Source texts of formatted documents
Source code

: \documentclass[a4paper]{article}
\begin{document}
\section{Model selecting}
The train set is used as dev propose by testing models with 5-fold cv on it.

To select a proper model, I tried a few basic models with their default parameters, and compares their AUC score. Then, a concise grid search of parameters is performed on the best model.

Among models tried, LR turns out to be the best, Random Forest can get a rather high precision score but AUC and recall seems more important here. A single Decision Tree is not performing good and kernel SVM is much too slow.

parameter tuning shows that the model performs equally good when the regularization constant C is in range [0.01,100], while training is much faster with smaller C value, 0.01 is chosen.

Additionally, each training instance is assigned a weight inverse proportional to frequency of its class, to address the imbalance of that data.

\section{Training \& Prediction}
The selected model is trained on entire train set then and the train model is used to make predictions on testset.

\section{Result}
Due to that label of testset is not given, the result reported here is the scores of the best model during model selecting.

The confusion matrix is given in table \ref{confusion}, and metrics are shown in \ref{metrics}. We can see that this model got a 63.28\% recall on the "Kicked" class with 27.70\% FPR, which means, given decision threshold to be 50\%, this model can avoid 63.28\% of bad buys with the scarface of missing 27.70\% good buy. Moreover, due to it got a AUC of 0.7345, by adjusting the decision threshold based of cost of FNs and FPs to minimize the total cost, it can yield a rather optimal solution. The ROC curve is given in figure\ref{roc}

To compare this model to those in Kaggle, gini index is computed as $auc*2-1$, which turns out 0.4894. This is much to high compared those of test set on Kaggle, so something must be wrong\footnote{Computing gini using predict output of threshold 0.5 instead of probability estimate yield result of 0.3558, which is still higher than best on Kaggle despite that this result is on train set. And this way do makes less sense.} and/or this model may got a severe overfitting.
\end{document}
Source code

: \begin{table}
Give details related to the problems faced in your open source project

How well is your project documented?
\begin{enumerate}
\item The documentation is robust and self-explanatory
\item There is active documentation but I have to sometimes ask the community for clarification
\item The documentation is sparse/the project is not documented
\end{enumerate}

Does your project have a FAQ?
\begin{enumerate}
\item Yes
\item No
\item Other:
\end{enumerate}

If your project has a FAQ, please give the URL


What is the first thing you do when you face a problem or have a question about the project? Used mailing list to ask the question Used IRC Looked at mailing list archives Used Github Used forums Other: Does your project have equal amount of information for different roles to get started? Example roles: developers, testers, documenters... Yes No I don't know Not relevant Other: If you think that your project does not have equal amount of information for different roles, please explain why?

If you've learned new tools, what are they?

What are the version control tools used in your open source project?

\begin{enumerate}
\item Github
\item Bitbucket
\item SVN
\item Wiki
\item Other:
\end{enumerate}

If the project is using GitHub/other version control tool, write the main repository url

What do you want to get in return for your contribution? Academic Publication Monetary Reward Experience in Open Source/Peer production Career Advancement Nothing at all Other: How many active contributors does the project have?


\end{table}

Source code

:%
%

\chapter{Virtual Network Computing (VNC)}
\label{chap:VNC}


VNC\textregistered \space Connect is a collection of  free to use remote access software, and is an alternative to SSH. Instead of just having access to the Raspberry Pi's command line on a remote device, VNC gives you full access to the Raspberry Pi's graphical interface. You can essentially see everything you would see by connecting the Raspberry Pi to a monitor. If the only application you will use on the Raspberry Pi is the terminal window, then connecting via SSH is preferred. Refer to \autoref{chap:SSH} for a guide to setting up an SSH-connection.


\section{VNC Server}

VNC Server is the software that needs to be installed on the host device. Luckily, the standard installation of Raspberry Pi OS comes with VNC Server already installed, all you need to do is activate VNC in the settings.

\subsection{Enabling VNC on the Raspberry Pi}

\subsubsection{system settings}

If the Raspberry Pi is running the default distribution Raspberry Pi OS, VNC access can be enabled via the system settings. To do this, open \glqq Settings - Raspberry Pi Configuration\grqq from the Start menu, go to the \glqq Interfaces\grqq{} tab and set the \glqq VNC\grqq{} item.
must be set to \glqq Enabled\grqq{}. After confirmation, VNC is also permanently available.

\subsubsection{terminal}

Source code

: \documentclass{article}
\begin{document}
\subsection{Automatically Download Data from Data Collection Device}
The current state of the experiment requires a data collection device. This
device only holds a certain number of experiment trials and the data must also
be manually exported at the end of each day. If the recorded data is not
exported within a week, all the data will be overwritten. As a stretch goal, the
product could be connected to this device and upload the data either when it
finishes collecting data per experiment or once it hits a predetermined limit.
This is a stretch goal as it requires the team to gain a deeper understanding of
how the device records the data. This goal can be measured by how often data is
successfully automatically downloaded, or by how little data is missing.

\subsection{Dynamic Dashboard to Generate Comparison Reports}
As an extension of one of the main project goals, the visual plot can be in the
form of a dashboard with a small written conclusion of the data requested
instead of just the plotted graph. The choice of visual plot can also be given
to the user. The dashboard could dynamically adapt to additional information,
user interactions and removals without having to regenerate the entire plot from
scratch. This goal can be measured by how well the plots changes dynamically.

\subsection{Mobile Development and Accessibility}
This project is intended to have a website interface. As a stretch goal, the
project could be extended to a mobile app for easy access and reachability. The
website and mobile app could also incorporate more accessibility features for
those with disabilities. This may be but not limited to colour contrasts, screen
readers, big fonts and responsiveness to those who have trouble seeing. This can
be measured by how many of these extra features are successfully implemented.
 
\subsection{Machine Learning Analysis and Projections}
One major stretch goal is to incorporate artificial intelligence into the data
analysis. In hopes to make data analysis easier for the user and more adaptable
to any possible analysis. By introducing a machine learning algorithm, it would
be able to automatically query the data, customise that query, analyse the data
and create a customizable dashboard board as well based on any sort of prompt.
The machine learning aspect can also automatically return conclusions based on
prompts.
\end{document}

EXERCISE
Your answer must be the lines from the first line of the entries above through the line that contains "The train set", written out exactly.

EXERCISE RESULT
Source code

: \documentclass[a4paper]{article}
\begin{document}
\section{Model selecting}
The train set is used as dev propose by testing models with 5-fold cv on it.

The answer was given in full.